Task prompt:
Provide only the number of lines below that hold "consists".

Stored data:
= = = = = = =

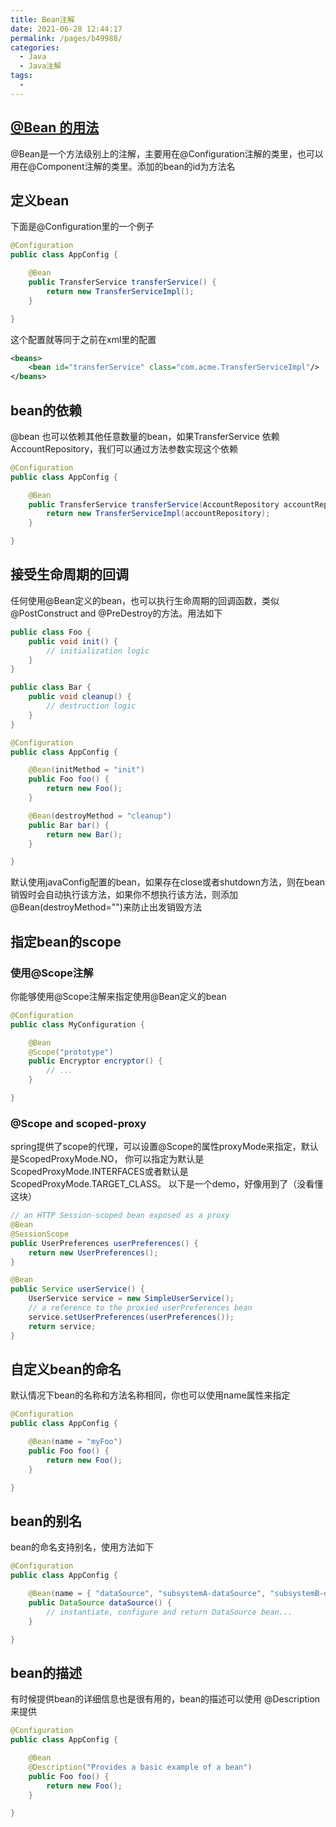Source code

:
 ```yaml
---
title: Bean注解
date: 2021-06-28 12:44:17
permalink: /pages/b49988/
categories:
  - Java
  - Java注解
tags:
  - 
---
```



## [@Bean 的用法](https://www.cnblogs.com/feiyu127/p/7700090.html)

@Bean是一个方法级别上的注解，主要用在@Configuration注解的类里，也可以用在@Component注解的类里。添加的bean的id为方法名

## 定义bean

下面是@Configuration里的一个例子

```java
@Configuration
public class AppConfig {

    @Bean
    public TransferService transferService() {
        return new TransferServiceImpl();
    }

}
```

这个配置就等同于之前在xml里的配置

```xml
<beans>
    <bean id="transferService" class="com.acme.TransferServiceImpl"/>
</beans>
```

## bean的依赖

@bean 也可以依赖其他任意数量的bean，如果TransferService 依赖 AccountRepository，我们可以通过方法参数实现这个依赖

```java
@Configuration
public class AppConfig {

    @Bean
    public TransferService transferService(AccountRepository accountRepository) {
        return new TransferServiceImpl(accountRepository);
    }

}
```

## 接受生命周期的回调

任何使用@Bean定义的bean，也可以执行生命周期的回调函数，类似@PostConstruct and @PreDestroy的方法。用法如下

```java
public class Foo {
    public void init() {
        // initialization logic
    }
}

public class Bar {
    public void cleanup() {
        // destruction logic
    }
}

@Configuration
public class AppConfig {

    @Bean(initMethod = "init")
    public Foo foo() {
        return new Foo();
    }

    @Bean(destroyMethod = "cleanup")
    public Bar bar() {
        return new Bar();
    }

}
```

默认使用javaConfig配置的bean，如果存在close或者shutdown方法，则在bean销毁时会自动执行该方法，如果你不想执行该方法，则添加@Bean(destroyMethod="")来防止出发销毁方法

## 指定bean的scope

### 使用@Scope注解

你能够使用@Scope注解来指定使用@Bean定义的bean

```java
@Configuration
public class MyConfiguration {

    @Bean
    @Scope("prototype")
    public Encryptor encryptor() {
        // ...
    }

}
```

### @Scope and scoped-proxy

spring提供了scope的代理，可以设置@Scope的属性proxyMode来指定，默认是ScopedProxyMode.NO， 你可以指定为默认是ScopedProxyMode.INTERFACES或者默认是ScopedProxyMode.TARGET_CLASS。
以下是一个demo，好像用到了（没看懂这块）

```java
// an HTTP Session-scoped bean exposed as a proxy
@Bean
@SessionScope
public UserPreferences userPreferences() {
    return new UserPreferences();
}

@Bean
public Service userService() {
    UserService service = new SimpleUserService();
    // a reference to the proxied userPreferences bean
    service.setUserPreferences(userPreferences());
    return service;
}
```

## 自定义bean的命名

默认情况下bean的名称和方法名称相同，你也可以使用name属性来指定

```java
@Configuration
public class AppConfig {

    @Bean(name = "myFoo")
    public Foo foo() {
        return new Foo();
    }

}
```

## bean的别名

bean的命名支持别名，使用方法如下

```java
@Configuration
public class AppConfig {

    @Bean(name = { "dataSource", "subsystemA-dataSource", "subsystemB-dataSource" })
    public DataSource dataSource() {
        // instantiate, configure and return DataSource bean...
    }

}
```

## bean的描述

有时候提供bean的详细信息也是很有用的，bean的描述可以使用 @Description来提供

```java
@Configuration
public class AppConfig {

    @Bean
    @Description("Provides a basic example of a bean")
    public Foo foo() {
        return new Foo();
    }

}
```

= = = = = = =

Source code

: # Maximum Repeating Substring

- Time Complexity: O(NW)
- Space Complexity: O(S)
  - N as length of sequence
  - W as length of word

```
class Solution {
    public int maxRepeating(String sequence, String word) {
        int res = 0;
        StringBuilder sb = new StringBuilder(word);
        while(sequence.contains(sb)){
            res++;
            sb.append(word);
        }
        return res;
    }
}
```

= = = = = = =

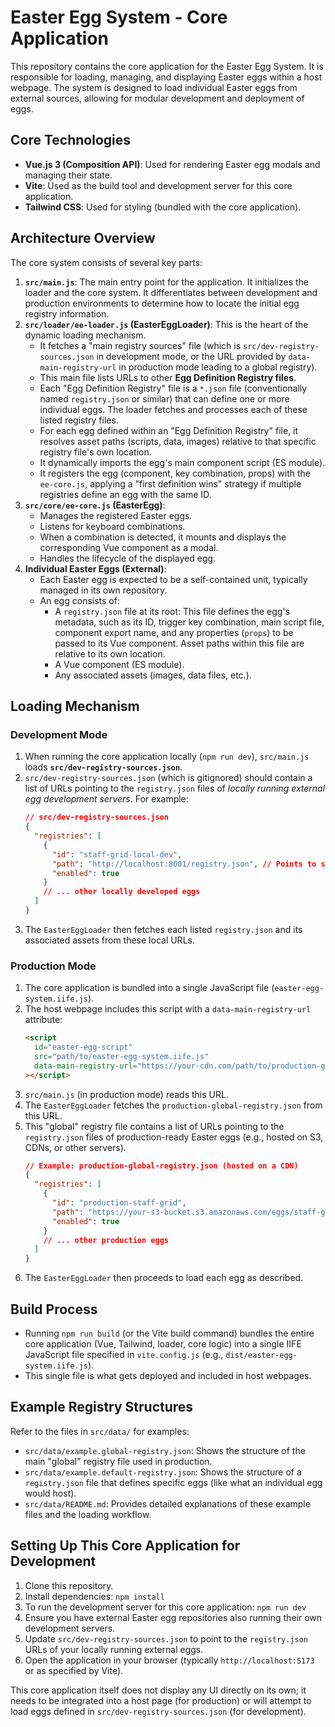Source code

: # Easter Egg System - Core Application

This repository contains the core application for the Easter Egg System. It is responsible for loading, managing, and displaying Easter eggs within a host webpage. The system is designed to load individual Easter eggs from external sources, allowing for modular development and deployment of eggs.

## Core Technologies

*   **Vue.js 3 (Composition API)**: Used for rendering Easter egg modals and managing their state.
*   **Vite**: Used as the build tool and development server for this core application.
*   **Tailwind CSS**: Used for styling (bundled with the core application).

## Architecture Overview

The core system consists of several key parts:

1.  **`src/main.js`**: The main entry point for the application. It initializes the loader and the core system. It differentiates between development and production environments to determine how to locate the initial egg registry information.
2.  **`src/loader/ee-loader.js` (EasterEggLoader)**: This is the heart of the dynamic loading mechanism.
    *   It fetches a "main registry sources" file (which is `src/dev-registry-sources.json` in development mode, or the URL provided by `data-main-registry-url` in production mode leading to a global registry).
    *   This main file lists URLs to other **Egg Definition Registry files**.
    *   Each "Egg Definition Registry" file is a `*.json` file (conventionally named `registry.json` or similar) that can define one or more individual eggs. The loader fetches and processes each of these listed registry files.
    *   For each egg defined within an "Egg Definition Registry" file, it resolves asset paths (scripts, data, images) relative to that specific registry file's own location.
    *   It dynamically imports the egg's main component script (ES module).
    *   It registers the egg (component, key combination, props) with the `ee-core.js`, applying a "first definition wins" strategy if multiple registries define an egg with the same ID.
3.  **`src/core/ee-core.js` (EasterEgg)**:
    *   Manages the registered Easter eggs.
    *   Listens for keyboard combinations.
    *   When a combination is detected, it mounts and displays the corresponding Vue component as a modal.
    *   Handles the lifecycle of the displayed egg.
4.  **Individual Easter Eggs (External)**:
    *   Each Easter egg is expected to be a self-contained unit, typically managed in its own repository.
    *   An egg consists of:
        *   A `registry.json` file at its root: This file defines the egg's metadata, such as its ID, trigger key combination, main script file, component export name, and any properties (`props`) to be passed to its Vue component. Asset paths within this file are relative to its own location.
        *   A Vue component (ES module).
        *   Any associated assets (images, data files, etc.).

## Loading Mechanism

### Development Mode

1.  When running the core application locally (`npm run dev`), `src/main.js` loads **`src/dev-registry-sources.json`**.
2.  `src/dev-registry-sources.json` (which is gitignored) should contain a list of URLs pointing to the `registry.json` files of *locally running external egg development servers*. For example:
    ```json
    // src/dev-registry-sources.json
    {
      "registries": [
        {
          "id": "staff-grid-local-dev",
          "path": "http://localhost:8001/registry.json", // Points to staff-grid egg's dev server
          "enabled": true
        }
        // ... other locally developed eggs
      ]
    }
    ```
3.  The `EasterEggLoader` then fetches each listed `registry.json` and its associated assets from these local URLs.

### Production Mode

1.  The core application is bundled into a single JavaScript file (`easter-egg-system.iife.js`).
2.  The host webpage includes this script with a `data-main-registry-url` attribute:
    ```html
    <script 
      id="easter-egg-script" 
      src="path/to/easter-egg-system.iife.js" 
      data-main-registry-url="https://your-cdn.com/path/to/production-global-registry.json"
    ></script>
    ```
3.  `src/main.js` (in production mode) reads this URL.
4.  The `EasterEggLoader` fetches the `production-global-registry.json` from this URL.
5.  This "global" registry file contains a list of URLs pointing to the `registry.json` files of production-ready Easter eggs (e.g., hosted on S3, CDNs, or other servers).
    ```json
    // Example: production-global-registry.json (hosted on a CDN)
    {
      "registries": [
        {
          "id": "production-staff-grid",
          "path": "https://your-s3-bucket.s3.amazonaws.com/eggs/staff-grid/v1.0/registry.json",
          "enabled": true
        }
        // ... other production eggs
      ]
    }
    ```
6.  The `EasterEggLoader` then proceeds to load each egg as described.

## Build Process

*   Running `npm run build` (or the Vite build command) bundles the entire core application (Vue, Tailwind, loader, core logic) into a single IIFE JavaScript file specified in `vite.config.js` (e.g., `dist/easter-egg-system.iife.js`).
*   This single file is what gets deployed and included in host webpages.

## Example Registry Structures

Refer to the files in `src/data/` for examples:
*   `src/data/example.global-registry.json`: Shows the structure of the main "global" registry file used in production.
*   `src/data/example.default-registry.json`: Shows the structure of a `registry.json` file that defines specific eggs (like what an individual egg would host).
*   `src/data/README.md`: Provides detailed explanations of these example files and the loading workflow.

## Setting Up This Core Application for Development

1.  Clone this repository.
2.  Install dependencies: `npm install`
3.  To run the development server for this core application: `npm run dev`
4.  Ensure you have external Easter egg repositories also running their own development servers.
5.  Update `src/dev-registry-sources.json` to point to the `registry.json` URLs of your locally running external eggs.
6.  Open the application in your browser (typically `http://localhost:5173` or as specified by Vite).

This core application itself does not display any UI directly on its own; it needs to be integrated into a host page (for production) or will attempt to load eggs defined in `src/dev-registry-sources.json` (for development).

= = = = = = =

Solution for this task:
2